Chroniques

par laurent bergnach

Mahler
film de Ken Russell

1 DVD Doriane Films (2014)
EDV 958

Nominé pour la Palme d’Or à Cannes en 1974, Mahler a remporté plus d’un prix dans les mois qui suivirent – celui de la technique, du meilleur scénario anglais et du meilleur espoir féminin. Cette biographie romancée du compositeur bohémien (1960-1911) est d’ailleurs considérée comme une grande réussite par Ken Russel lui-même (1927-2011), déjà l’auteur de The music lovers (La symphonie pathétique, 1971) qui mettait en scène les souffrances de Tchaïkovski [lire notre critique du DVD]. Pour avoir accouplé Histoire et fiction dans Clara, le soleil noir de Robert Schumann [lire notre critique de l’ouvrage], Christian Wasselin peut légitimement apprécier l’originalité du projet et écrire :

« ce film a quelque chose de mahlérien par ce mélange de tragique et de grotesque, par ce besoin de métaphysique et ce désir de légèreté, par cette volonté de tout embrasser, du brin d’herbe au cosmos, par cette obsession de l’enfance et bien sûr ce sens du collage et du choc des musiques qui, au cinéma, s’appelle tout simplement montage ».

Lorsque l’action démarre, Mahler ignore qu’il lui reste à peine quelques semaines à vivre. Malade, il a quitté New York et rejoint Vienne par le train, agacé par les bruits mécaniques et les manifestations de sympathie. Sur fond de crise conjugale, le voyage fait naître cauchemars symboliques (la chrysalide Alma, la mise en terre par sa femme et son amant) et souvenirs d’enfance (durant laquelle le jeune Gustav découvre inspiration et antisémitisme). Outre une fantasmagorie annoncée d’emblée par un clin d’œil à Visconti, le film offre une grande variété d’humour – anglais, juif ou burlesque, à l’instar de la scène de conversion religieuse en présence d’une Cosima Wagner nazifiée. Oserait-on aujourd’hui ?

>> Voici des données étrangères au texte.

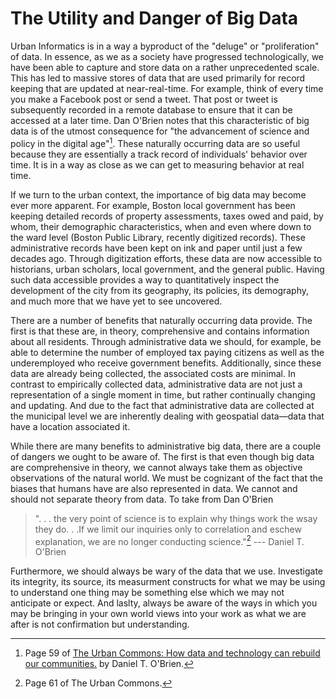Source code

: # The Utility and Danger of Big Data

Urban Informatics is in a way a  byproduct of the "deluge" or "proliferation" of data. In essence, as we as a society have progressed technologically, we have been able to capture and store data on a rather unprecedented scale. This has led to massive stores of data that are used primarily for record keeping that are updated at near-real-time. For example, think of every time you make a Facebook post or send a tweet. That post or tweet is subsequently recorded in a remote database to ensure that it can be accessed at a later time. Dan O'Brien notes that this characteristic of big data is of the utmost consequence for "the advancement of science and policy in the digital age"[^ucp59]. These naturally occurring data are so useful because they are essentially a track record of individuals' behavior over time. It is in a way as close as we can get to measuring behavior at real time. 

If we turn to the urban context, the importance of big data may become ever more apparent. For example, Boston local government has been keeping detailed records of property assessments, taxes owed and paid, by whom, their demographic characteristics, when and even where down to the ward level (Boston Public Library, recently digitized records). These administrative records have been kept on ink and paper until just a few decades ago. Through digitization efforts, these data are now accessible to historians, urban scholars, local government, and the general public. Having such data accessible provides a way to quantitatively inspect the development of the city from its geography, its policies, its demography, and much more that we have yet to see uncovered. 

There are a number of benefits that naturally occurring data provide. The first is that these are, in theory, comprehensive and contains information about all residents. Through administrative data we should, for example,  be able to determine the number of employed tax paying citizens as well as the underemployed who receive government benefits. Additionally, since these data are already being collected, the associated costs are minimal. In contrast to empirically collected data, administrative data are not just a representation of a single moment in time, but rather continually changing and updating. And due to the fact that administrative data are collected at the municipal level we are inherently dealing with geospatial data—data that have a location associated it. 

While there are many benefits to administrative big data, there are a couple of dangers we ought to be aware of. The first is that even though big data are comprehensive in theory, we cannot always take them as objective observations of the natural world. We must be cognizant of the fact that the biases that humans have are also represented in data. We cannot and should not separate theory from data. To take from Dan O'Brien

> ". . . the very point of science is to explain why things work the wsay they do. . .If we limit our inquiries only to correlation and eschew explanation, we are no longer conducting science."[^ucp61] 
--- Daniel T. O'Brien

Furthermore, we should always be wary of the data that we use. Investigate its integrity, its source, its measurment constructs for what we may be using to understand one thing may be something else which we may not anticipate or expect. And laslty, always be aware of the ways in which you may be bringing in your own world views into your work as what we are after is not confirmation but understanding. 

[^ucp59]: Page 59 of [The Urban Commons: How data and technology can rebuild our communities.](https://www.hup.harvard.edu/catalog.php?isbn=9780674975293) by Daniel T. O'Brien. 
[^ucp61]: Page 61 of The Urban Commons.
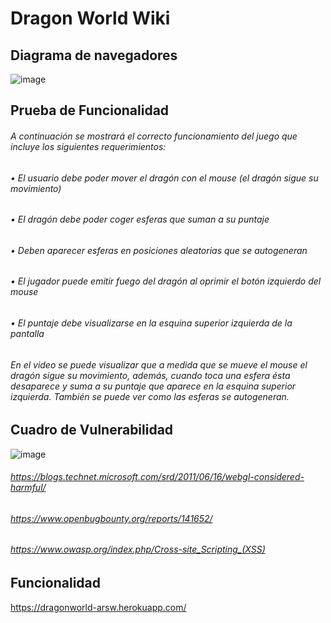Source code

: # Dragon World Wiki

## Diagrama de navegadores 

![image](https://user-images.githubusercontent.com/42522754/55173686-257eaf80-514a-11e9-952a-1344d1e479e4.png)




## Prueba de Funcionalidad

###### A continuación se mostrará el correcto funcionamiento del juego que incluye los siguientes requerimientos:
###### •	El usuario debe poder mover el dragón con el mouse (el dragón sigue su movimiento)
###### •	El dragón debe poder coger esferas que suman a su puntaje
###### •	Deben aparecer esferas en posiciones aleatorias que se autogeneran
###### •	El jugador puede emitir fuego del dragón al oprimir el botón izquierdo del mouse
###### •	El puntaje debe visualizarse en la esquina superior izquierda de la pantalla
###### 
###### En el video se puede visualizar que a medida que se mueve el mouse el dragón sigue su movimiento, además, cuando toca una esfera ésta desaparece y suma a su puntaje que aparece en la esquina superior izquierda. También se puede ver como las esferas se autogeneran.

## Cuadro de Vulnerabilidad

![image](https://user-images.githubusercontent.com/42522754/55173992-aa69c900-514a-11e9-9828-b789fd282775.png)

###### https://blogs.technet.microsoft.com/srd/2011/06/16/webgl-considered-harmful/
###### https://www.openbugbounty.org/reports/141652/
###### https://www.owasp.org/index.php/Cross-site_Scripting_(XSS)

## Funcionalidad

https://dragonworld-arsw.herokuapp.com/
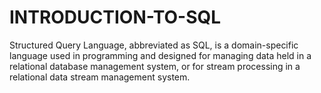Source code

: # INTRODUCTION-TO-SQL
Structured Query Language, abbreviated as SQL, is a domain-specific language used in programming and designed for managing data held in a relational database management system, or for stream processing in a relational data stream management system.
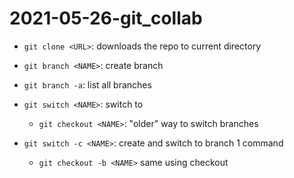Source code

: # 2021-05-26-git_collab

- `git clone <URL>`: downloads the repo to current directory

- `git branch <NAME>`: create branch <NAME>
- `git branch -a`: list all branches
- `git switch <NAME>`: switch to <NAME>
    - `git checkout <NAME>`: "older" way to switch branches
- `git switch -c <NAME>`: create and switch to branch 1 command
    - `git checkout -b <NAME>` same using checkout

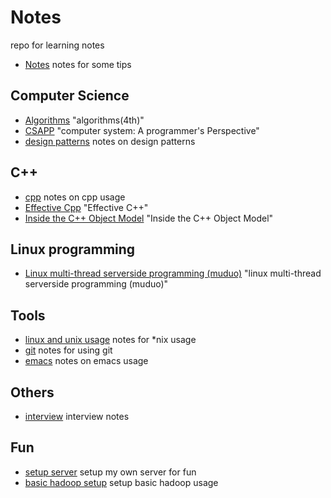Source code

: # Notes

repo for learning notes

- [Notes](./notes.md) notes for some tips

## Computer Science  
- [Algorithms](./algorithms.md) "algorithms(4th)"
- [CSAPP](./csapp.md) "computer system: A programmer's Perspective"
- [design patterns](./designPattern.md) notes on design patterns

## C++
- [cpp](./cpp.md) notes on cpp usage
- [Effective Cpp](./effectivecpp.md) "Effective C++"
- [Inside the C++ Object Model](./insideTheC++ObjectModel.md) "Inside the C++ Object Model"    

## Linux programming
- [Linux multi-thread serverside programming (muduo)](./linuxServer.md) "linux multi-thread serverside programming (muduo)"
        
## Tools    
- [linux and unix usage](./linux_unix.md) notes for *nix usage
- [git](./git.md) notes for using git
- [emacs](./emacs.md) notes on emacs usage
    
## Others    
- [interview](./interview.md) interview notes
            
## Fun            
- [setup server](./setupServer.md) setup my own server for fun
- [basic hadoop setup](./playWithHadoop.md) setup basic hadoop usage
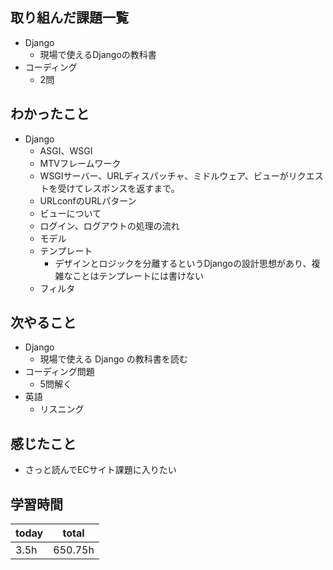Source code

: ## 取り組んだ課題一覧
- Django
	- 現場で使えるDjangoの教科書
- コーディング
	- 2問
## わかったこと
- Django
	- ASGI、WSGI
	- MTVフレームワーク
	- WSGIサーバー、URLディスパッチャ、ミドルウェア、ビューがリクエストを受けてレスポンスを返すまで。
	- URLconfのURLパターン
	- ビューについて
	- ログイン、ログアウトの処理の流れ
	- モデル
	- テンプレート
		- デザインとロジックを分離するというDjangoの設計思想があり、複雑なことはテンプレートには書けない
	- フィルタ
## 次やること
- Django
	- 現場で使える Django の教科書を読む
- コーディング問題
	- 5問解く
- 英語
	- リスニング
## 感じたこと
- さっと読んでECサイト課題に入りたい
## 学習時間

| today | total   |
| ----- | ------- |
| 3.5h  | 650.75h |

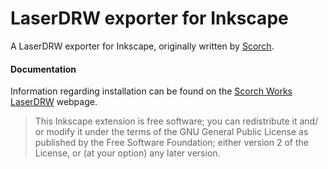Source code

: LaserDRW exporter for Inkscape
==============================

A LaserDRW exporter for Inkscape, originally written by
[Scorch](http://www.scorchworks.com).


#### Documentation ####
Information regarding installation can be found on the [Scorch Works LaserDRW](http://www.scorchworks.com/LaserDRW_extension/laserdrw_extension.html#documentation) webpage.



>This Inkscape extension is free software; you can redistribute it and/
or modify it under the terms of the GNU General Public License as
published by the Free Software Foundation; either version 2 of the
License, or (at your option) any later version.
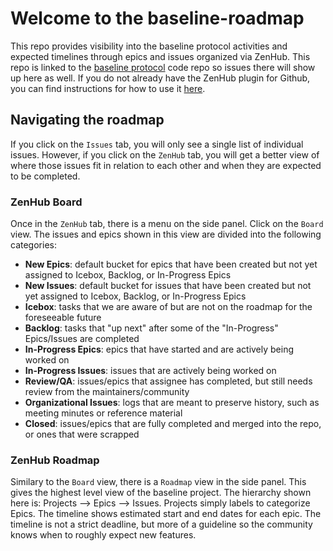 # Welcome to the baseline-roadmap

This repo provides visibility into the baseline protocol activities and expected timelines through epics and issues organized via ZenHub. This repo is linked to the [baseline protocol](https://github.com/ethereum-oasis/baseline) code repo so issues there will show up here as well. If you do not already have the ZenHub plugin for Github, you can find instructions for how to use it [here](https://github.com/marketplace/zenhub).

## Navigating the roadmap

If you click on the `Issues` tab, you will only see a single list of individual issues. However, if you click on the `ZenHub` tab, you will get a better view of where those issues fit in relation to each other and when they are expected to be completed.

### ZenHub Board

Once in the `ZenHub` tab, there is a menu on the side panel. Click on the `Board` view. The issues and epics shown in this view are divided into the following categories:

- **New Epics**: default bucket for epics that have been created but not yet assigned to Icebox, Backlog, or In-Progress Epics
- **New Issues**: default bucket for issues that have been created but not yet assigned to Icebox, Backlog, or In-Progress Epics
- **Icebox**: tasks that we are aware of but are not on the roadmap for the foreseeable future
- **Backlog**: tasks that "up next" after some of the "In-Progress" Epics/Issues are completed
- **In-Progress Epics**: epics that have started and are actively being worked on
- **In-Progress Issues**: issues that are actively being worked on
- **Review/QA**: issues/epics that assignee has completed, but still needs review from the maintainers/community
- **Organizational Issues**: logs that are meant to preserve history, such as meeting minutes or reference material
- **Closed**: issues/epics that are fully completed and merged into the repo, or ones that were scrapped

### ZenHub Roadmap

Similary to the `Board` view, there is a `Roadmap` view in the side panel. This gives the highest level view of the baseline project. The hierarchy shown here is: Projects --> Epics --> Issues. Projects simply labels to categorize Epics. The timeline shows estimated start and end dates for each epic. The timeline is not a strict deadline, but more of a guideline so the community knows when to roughly expect new features.
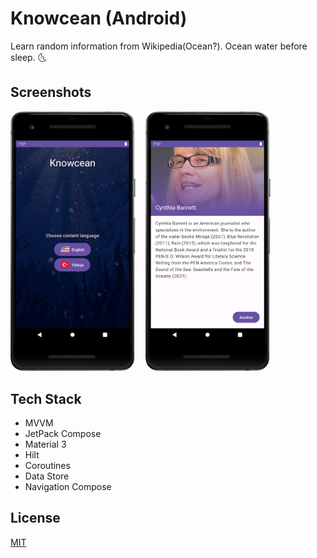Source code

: 
# Knowcean (Android)

Learn random information from Wikipedia(Ocean?). Ocean water before sleep. 🌜


## Screenshots

<img src="art/Screenshot_20230303_232817.png" width="200"/>&nbsp;&nbsp;&nbsp;&nbsp;<img src="art/Screenshot_20230303_232849.png" width="200"/>


## Tech Stack

- MVVM
- JetPack Compose
- Material 3
- Hilt
- Coroutines
- Data Store
- Navigation Compose


## License

[MIT](https://choosealicense.com/licenses/mit/)



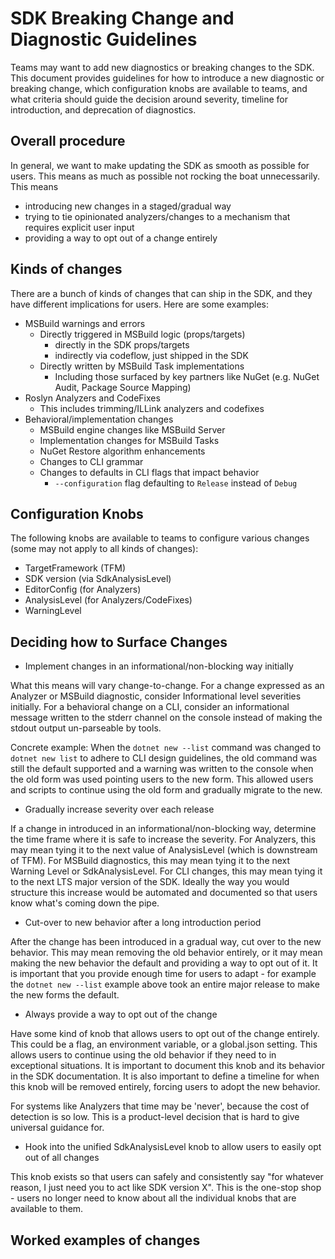 # SDK Breaking Change and Diagnostic Guidelines

Teams may want to add new diagnostics or breaking changes to the SDK. This document provides guidelines for how to introduce a new diagnostic or breaking change, which configuration knobs are available to teams, and what criteria should guide the decision around severity, timeline for introduction, and deprecation of diagnostics.

## Overall procedure

In general, we want to make updating the SDK as smooth as possible for users. This means as much as possible
not rocking the boat unnecessarily. This means

* introducing new changes in a staged/gradual way
* trying to tie opinionated analyzers/changes to a mechanism that requires explicit user input
* providing a way to opt out of a change entirely

## Kinds of changes

There are a bunch of kinds of changes that can ship in the SDK, and they have different implications for users. Here are some examples:

* MSBuild warnings and errors
  * Directly triggered in MSBuild logic (props/targets)
    * directly in the SDK props/targets
    * indirectly via codeflow, just shipped in the SDK
  * Directly written by MSBuild Task implementations
    * Including those surfaced by key partners like NuGet (e.g. NuGet Audit, Package Source Mapping)
* Roslyn Analyzers and CodeFixes
  * This includes trimming/ILLink analyzers and codefixes
* Behavioral/implementation changes
  * MSBuild engine changes like MSBuild Server
  * Implementation changes for MSBuild Tasks
  * NuGet Restore algorithm enhancements
  * Changes to CLI grammar
  * Changes to defaults in CLI flags that impact behavior
    * `--configuration` flag defaulting to `Release` instead of `Debug`

## Configuration Knobs

The following knobs are available to teams to configure various changes (some may not apply to all kinds of changes):

* TargetFramework (TFM)
* SDK version (via SdkAnalysisLevel)
* EditorConfig (for Analyzers)
* AnalysisLevel (for Analyzers/CodeFixes)
* WarningLevel

## Deciding how to Surface Changes

* Implement changes in an informational/non-blocking way initially

What this means will vary change-to-change. For a change expressed as an Analyzer or MSBuild diagnostic, consider
Informational level severities initially. For a behavioral change on a CLI, consider an informational message written to the
stderr channel on the console instead of making the stdout output un-parseable by tools.

Concrete example: When the `dotnet new --list` command was changed to `dotnet new list` to adhere to CLI design guidelines,
the old command was still the default supported and a warning was written to the console when the old form was used pointing users to the new form. This allowed users and scripts to continue using the old form and gradually migrate to the new.

* Gradually increase severity over each release

If a change in introduced in an informational/non-blocking way, determine the time frame where it is safe to increase the severity. For Analyzers, this may mean tying it to the next value of AnalysisLevel (which is downstream of TFM). For
MSBuild diagnostics, this may mean tying it to the next Warning Level or SdkAnalysisLevel. For CLI changes, this may mean tying it to the next LTS major version of the SDK. Ideally the way you would structure this increase would be automated and
documented so that users know what's coming down the pipe.

* Cut-over to new behavior after a long introduction period

After the change has been introduced in a gradual way, cut over to the new behavior. This may mean removing the old behavior entirely, or it may mean making the new behavior the default and providing a way to opt out of it. It is important that you
provide enough time for users to adapt - for example the `dotnet new --list` example above took an entire major release to make the new forms the default.

* Always provide a way to opt out of the change

Have some kind of knob that allows users to opt out of the change entirely. This could be a flag, an environment variable, or a global.json setting. This allows users to continue using the old behavior if they need to in exceptional situations. It is
important to document this knob and its behavior in the SDK documentation. It is also important to define a timeline for when this knob will be removed entirely, forcing users to adopt the new behavior.

For systems like Analyzers that time may be 'never', because the cost of detection is so low. This is a product-level decision
that is hard to give universal guidance for.

* Hook into the unified SdkAnalysisLevel knob to allow users to easily opt out of all changes

This knob exists so that users can safely and consistently say "for whatever reason, I just need you to act like SDK version X". This is the one-stop shop - users no longer need to know about all the individual knobs that are available to them.

## Worked examples of changes
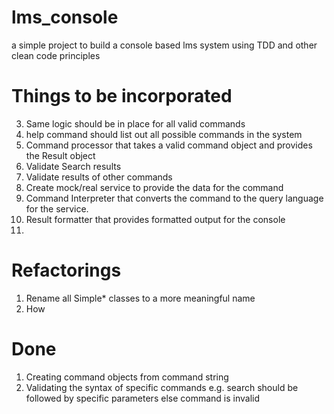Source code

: lms_console
===========

a simple project to build a console based lms system using TDD and other clean code principles


Things to be incorporated
=========================
3) Same logic should be in place for all valid commands
4) help command should list out all possible commands in the system
5) Command processor that takes a valid command object and provides the Result object
6) Validate Search results
7) Validate results of other commands
8) Create mock/real service to provide the data for the command
9) Command Interpreter that converts the command to the query language for the service.
10) Result formatter that provides formatted output for the console
11)

Refactorings
============
1) Rename all Simple* classes to a more meaningful name
2) How

Done
==========
1) Creating command objects from command string
2) Validating the syntax of specific commands e.g. search should be followed by specific parameters else command
   is invalid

Face au rôle-titre, interprété par Robert Powell, sa femme (Georgina Hale) apparaît moins comme une débauchée fantasmée que comme une musicienne dont les créations sont dévaluées. Son renoncement à l’art est une des scènes fortes du film, avec la visite à Hugo Wolf, perdu dans sa folie – anciens élèves de Bruckner à la classe d’orgue, Mahler avait partagé avec lui, un temps, le même appartement. Par Alma, nous approchons les difficultés de vivre avec un génie somme toute égocentrique.

Le militaire Max a-t-il existé ? Gustav avait-il un frère suicidaire ? Nous n’irons pas vérifier dans la biographie du créateur qui a séduit tant de chefs, d’Abbado à Rattle [lire notre critique du DVD], préférant ne pas aller à l’encontre d’un parti pris surréaliste et succomber au charme de ce tourbillon visuel et sonore qui porte bien ses quarante ans.